> **WHAT THIS TASK INVOLVES**: Take the records below and retype them line by line, from the first line through the one containing "valor supuesto $b=0$)."; stop there.
-=-=-
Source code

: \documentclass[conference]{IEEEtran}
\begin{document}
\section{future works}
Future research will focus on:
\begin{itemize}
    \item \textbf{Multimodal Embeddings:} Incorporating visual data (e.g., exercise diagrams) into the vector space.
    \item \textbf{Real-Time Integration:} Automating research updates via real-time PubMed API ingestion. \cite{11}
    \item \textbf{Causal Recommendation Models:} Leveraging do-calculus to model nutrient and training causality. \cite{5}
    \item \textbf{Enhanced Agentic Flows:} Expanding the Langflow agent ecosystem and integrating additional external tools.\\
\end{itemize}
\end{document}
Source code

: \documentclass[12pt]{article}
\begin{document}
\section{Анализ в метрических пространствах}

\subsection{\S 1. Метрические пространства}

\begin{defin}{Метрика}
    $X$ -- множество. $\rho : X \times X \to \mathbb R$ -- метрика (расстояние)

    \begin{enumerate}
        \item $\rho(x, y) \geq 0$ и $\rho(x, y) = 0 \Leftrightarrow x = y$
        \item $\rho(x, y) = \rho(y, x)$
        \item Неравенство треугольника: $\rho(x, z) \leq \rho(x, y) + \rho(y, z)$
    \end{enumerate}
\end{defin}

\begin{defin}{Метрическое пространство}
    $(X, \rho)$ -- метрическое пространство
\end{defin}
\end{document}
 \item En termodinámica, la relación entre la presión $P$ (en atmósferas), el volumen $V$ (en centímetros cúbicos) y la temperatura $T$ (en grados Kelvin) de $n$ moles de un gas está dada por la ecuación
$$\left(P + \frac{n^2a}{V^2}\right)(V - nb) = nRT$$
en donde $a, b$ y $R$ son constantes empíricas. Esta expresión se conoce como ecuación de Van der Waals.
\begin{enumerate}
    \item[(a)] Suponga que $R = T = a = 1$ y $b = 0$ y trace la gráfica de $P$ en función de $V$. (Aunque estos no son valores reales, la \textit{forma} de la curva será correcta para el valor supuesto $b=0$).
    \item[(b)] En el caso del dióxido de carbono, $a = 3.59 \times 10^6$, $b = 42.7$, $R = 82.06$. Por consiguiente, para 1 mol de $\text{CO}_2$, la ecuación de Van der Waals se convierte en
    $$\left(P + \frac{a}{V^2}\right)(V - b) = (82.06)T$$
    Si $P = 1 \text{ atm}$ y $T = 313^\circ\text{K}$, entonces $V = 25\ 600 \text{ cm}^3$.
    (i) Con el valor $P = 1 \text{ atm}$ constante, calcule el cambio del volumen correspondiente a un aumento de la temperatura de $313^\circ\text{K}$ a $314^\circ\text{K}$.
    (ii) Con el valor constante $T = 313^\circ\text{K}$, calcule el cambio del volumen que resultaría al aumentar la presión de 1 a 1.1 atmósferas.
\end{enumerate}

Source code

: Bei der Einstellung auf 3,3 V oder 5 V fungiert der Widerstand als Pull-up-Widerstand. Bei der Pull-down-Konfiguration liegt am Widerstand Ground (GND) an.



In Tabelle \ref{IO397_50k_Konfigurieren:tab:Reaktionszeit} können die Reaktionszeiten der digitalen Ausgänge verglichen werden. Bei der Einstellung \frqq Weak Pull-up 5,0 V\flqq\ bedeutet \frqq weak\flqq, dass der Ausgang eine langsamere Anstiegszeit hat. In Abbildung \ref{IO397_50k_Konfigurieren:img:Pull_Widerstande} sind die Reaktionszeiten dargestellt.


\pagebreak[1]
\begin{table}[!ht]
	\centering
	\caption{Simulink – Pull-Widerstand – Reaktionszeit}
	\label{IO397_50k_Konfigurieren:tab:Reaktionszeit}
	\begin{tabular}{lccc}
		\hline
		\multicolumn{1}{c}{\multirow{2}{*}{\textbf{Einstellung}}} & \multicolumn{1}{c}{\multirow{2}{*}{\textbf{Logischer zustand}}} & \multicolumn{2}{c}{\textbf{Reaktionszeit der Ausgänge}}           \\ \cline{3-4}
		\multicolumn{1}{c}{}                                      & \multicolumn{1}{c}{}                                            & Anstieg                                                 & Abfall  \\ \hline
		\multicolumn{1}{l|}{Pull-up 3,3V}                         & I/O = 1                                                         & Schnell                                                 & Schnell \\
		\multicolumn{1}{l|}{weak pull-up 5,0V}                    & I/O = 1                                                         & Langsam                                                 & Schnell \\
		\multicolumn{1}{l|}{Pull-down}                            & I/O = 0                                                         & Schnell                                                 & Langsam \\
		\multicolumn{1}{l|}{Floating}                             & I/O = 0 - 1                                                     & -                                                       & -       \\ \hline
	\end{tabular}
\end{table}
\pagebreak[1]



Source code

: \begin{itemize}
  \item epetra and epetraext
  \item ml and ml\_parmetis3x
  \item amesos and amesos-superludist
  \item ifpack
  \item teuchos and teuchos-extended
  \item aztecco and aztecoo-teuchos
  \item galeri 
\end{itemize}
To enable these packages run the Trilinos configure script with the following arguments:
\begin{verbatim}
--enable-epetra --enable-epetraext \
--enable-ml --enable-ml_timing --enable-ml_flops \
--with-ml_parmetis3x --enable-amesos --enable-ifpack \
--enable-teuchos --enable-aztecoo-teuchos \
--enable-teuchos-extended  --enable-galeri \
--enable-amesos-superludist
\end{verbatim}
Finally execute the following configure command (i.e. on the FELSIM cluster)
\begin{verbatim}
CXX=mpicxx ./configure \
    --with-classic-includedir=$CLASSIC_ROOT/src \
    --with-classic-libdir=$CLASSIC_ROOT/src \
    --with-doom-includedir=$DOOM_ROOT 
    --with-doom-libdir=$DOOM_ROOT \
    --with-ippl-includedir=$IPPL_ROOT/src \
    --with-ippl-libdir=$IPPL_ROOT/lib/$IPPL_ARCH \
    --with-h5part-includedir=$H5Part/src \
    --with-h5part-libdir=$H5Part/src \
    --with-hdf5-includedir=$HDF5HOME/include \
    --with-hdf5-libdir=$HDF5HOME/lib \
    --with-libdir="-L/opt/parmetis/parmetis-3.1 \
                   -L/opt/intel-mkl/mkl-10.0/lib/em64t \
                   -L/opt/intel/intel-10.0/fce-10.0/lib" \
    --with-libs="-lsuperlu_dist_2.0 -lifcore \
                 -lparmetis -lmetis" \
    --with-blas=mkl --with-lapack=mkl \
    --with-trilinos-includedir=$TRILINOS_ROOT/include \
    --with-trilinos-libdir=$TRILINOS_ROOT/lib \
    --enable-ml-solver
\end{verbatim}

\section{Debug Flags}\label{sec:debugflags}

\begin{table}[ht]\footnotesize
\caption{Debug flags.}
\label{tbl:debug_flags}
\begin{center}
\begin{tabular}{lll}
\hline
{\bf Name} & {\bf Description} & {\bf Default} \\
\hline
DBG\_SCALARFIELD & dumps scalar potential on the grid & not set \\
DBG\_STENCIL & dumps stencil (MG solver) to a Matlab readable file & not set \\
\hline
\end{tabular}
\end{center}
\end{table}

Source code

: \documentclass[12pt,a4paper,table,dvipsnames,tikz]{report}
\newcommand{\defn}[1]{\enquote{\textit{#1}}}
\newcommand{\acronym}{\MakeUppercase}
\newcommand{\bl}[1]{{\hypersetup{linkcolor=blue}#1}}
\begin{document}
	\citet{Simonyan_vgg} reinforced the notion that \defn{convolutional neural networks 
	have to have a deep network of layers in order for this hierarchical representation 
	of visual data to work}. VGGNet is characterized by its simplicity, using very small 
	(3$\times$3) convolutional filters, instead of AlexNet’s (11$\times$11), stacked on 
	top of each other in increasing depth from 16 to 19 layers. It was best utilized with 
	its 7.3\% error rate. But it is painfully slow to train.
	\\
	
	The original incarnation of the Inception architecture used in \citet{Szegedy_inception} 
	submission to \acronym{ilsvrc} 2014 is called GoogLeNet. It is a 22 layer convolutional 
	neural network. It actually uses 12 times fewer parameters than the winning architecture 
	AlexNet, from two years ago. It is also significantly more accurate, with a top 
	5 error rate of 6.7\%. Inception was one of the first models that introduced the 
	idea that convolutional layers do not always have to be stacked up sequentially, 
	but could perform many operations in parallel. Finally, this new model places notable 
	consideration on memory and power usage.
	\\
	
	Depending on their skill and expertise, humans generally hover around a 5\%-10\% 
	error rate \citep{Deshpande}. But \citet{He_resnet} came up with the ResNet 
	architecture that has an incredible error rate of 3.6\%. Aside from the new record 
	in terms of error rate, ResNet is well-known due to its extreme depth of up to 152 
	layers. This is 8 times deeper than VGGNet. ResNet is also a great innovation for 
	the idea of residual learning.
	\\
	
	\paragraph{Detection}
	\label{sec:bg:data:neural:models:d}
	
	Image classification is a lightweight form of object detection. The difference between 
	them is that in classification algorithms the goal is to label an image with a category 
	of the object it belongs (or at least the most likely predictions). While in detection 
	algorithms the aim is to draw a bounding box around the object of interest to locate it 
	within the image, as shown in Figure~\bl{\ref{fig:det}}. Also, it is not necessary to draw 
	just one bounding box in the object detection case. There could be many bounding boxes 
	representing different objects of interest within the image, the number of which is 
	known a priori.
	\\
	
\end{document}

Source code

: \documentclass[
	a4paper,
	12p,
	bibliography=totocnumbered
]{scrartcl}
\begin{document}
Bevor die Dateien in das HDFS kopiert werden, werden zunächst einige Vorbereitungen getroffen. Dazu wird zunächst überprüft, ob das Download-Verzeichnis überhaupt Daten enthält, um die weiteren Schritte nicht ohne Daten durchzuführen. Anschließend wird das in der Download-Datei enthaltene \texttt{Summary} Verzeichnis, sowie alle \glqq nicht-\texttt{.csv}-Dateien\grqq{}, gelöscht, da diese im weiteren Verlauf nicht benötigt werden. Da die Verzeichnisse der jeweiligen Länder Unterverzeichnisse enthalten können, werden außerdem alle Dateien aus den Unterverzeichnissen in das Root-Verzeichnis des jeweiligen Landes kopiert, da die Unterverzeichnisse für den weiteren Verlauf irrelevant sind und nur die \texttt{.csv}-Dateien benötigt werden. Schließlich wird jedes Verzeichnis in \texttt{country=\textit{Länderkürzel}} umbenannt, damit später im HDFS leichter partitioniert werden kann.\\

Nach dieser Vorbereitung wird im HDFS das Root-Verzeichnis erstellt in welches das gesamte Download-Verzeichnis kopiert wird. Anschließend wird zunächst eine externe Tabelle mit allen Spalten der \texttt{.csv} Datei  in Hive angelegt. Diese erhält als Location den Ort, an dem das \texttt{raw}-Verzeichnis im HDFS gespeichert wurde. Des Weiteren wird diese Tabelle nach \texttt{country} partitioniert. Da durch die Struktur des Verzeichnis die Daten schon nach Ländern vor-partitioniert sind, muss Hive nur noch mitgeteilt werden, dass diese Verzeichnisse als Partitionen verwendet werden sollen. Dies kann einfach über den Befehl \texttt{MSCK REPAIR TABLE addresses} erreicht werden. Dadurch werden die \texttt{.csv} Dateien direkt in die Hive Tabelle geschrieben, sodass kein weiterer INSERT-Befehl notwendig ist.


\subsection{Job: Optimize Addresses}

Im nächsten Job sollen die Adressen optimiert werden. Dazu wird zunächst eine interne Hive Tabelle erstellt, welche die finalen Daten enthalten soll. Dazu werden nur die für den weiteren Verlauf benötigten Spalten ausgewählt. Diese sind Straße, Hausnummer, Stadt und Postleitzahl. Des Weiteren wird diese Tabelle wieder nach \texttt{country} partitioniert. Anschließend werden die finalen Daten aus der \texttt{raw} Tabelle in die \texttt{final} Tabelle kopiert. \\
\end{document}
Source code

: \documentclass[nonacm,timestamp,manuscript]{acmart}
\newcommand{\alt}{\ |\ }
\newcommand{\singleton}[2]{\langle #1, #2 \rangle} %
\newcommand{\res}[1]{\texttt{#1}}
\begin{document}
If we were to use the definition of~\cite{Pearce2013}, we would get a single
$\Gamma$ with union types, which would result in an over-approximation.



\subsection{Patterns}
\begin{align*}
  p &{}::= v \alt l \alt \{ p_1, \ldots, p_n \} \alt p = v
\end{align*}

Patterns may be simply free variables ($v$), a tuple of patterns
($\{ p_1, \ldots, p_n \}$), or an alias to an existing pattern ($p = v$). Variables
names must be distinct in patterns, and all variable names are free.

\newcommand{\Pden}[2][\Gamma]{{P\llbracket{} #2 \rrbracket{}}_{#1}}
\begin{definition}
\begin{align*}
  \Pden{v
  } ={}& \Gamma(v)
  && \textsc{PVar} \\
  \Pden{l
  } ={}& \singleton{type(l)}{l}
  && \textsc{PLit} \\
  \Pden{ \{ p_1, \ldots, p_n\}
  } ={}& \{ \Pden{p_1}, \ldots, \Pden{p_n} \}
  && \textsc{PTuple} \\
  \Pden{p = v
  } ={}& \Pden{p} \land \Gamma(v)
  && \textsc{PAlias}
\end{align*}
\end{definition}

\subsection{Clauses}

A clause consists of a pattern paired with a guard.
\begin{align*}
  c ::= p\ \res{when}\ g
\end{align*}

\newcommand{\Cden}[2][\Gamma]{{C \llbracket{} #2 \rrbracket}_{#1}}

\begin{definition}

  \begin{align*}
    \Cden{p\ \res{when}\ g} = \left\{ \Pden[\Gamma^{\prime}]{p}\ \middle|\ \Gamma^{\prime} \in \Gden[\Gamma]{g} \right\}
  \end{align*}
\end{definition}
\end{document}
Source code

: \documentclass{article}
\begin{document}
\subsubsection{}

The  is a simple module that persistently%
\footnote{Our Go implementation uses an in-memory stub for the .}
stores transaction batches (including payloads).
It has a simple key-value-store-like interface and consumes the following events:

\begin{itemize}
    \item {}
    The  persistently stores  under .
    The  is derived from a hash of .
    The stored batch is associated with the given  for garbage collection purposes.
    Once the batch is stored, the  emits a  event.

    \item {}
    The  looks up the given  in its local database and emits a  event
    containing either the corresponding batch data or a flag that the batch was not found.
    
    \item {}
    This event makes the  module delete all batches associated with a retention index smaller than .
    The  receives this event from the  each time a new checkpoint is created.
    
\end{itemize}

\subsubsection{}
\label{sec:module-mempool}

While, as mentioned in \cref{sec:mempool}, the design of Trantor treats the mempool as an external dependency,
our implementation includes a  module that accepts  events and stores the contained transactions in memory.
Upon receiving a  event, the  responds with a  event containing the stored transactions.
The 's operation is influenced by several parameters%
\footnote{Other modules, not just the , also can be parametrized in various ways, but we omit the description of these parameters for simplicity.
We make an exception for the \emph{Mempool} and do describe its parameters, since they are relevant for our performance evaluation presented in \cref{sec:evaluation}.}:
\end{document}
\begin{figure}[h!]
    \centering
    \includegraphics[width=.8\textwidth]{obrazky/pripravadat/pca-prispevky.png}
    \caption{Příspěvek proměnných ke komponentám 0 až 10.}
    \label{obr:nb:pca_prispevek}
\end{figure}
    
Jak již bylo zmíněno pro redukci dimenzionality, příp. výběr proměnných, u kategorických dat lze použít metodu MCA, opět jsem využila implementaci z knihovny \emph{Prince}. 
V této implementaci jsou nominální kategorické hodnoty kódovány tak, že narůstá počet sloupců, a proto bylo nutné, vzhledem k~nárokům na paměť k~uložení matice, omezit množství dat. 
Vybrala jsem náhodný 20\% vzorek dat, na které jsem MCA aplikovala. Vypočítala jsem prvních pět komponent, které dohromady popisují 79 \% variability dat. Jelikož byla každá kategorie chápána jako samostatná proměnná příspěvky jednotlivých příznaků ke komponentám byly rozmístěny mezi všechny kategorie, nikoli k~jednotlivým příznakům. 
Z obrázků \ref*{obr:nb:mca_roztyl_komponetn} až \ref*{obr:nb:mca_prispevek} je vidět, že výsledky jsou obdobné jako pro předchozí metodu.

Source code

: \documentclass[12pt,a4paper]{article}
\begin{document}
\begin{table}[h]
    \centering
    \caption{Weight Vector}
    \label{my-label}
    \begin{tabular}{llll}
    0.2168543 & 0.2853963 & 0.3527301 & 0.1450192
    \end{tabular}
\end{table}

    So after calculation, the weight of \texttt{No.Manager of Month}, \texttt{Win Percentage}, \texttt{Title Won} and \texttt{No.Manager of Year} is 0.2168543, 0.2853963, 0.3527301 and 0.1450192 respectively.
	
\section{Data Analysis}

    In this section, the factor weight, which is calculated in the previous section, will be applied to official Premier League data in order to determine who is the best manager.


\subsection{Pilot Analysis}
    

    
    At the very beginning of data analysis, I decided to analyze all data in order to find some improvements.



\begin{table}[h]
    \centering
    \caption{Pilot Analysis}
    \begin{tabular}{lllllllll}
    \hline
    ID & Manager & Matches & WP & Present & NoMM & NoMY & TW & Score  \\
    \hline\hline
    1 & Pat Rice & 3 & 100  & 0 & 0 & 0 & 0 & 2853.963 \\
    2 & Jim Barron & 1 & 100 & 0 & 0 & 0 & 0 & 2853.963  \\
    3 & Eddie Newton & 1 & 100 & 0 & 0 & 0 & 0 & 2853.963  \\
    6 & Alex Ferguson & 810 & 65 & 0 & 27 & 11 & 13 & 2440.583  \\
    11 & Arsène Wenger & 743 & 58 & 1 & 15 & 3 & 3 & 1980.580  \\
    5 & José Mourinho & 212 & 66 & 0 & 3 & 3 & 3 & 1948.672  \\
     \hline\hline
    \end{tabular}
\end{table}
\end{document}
-=-=-
> **OUTPUT FOR THIS TASK**:
Source code

: \documentclass[conference]{IEEEtran}
\begin{document}
\section{future works}
Future research will focus on:
\begin{itemize}
    \item \textbf{Multimodal Embeddings:} Incorporating visual data (e.g., exercise diagrams) into the vector space.
    \item \textbf{Real-Time Integration:} Automating research updates via real-time PubMed API ingestion. \cite{11}
    \item \textbf{Causal Recommendation Models:} Leveraging do-calculus to model nutrient and training causality. \cite{5}
    \item \textbf{Enhanced Agentic Flows:} Expanding the Langflow agent ecosystem and integrating additional external tools.\\
\end{itemize}
\end{document}
Source code

: \documentclass[12pt]{article}
\begin{document}
\section{Анализ в метрических пространствах}

\subsection{\S 1. Метрические пространства}

\begin{defin}{Метрика}
    $X$ -- множество. $\rho : X \times X \to \mathbb R$ -- метрика (расстояние)

    \begin{enumerate}
        \item $\rho(x, y) \geq 0$ и $\rho(x, y) = 0 \Leftrightarrow x = y$
        \item $\rho(x, y) = \rho(y, x)$
        \item Неравенство треугольника: $\rho(x, z) \leq \rho(x, y) + \rho(y, z)$
    \end{enumerate}
\end{defin}

\begin{defin}{Метрическое пространство}
    $(X, \rho)$ -- метрическое пространство
\end{defin}
\end{document}
 \item En termodinámica, la relación entre la presión $P$ (en atmósferas), el volumen $V$ (en centímetros cúbicos) y la temperatura $T$ (en grados Kelvin) de $n$ moles de un gas está dada por la ecuación
$$\left(P + \frac{n^2a}{V^2}\right)(V - nb) = nRT$$
en donde $a, b$ y $R$ son constantes empíricas. Esta expresión se conoce como ecuación de Van der Waals.
\begin{enumerate}
    \item[(a)] Suponga que $R = T = a = 1$ y $b = 0$ y trace la gráfica de $P$ en función de $V$. (Aunque estos no son valores reales, la \textit{forma} de la curva será correcta para el valor supuesto $b=0$).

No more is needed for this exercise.